» Task details:
Reproduce the entries exactly, beginning with the line containing "implementación y límites" and ending with their last line, both included.

» Information supplied:

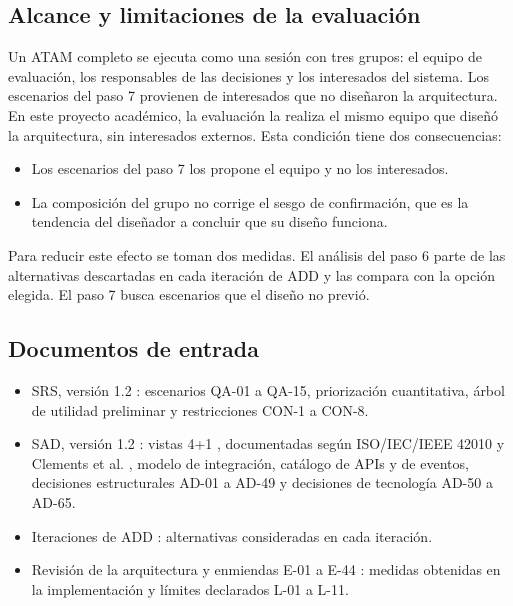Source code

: \documentclass[11pt,letterpaper]{article}
\begin{document}
\subsection{Alcance y limitaciones de la evaluación}

Un ATAM completo se ejecuta como una sesión con tres grupos: el equipo de evaluación, los
responsables de las decisiones y los interesados del sistema. Los escenarios del paso 7 provienen
de interesados que no diseñaron la arquitectura. En este proyecto académico, la evaluación la
realiza el mismo equipo que diseñó la arquitectura, sin interesados externos. Esta condición tiene
dos consecuencias:

\begin{itemize}
  \item Los escenarios del paso 7 los propone el equipo y no los interesados.
  \item La composición del grupo no corrige el sesgo de confirmación, que es la tendencia del
        diseñador a concluir que su diseño funciona.
\end{itemize}

Para reducir este efecto se toman dos medidas. El análisis del paso 6 parte de las alternativas
descartadas en cada iteración de ADD y las compara con la opción elegida. El paso 7 busca
escenarios que el diseño no previó.

\subsection{Documentos de entrada}

\begin{itemize}
  \item SRS, versión 1.2 \cite{srs}: escenarios QA-01 a QA-15, priorización cuantitativa, árbol de
        utilidad preliminar y restricciones CON-1 a CON-8.
  \item SAD, versión 1.2 \cite{sad}: vistas 4+1 \cite{kruchten}, documentadas según
        ISO/IEC/IEEE 42010 \cite{iso42010} y Clements et al. \cite{clements}, modelo de integración,
        catálogo de APIs y de eventos, decisiones estructurales AD-01 a AD-49 y decisiones de
        tecnología AD-50 a AD-65.
  \item Iteraciones de ADD \cite{iteraciones}: alternativas consideradas en cada iteración.
  \item Revisión de la arquitectura y enmiendas E-01 a E-44 \cite{revision}: medidas obtenidas en la
        implementación y límites declarados L-01 a L-11.
\end{itemize}
\end{document}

» Solution to this problem:
        implementación y límites declarados L-01 a L-11.
\end{itemize}
\end{document}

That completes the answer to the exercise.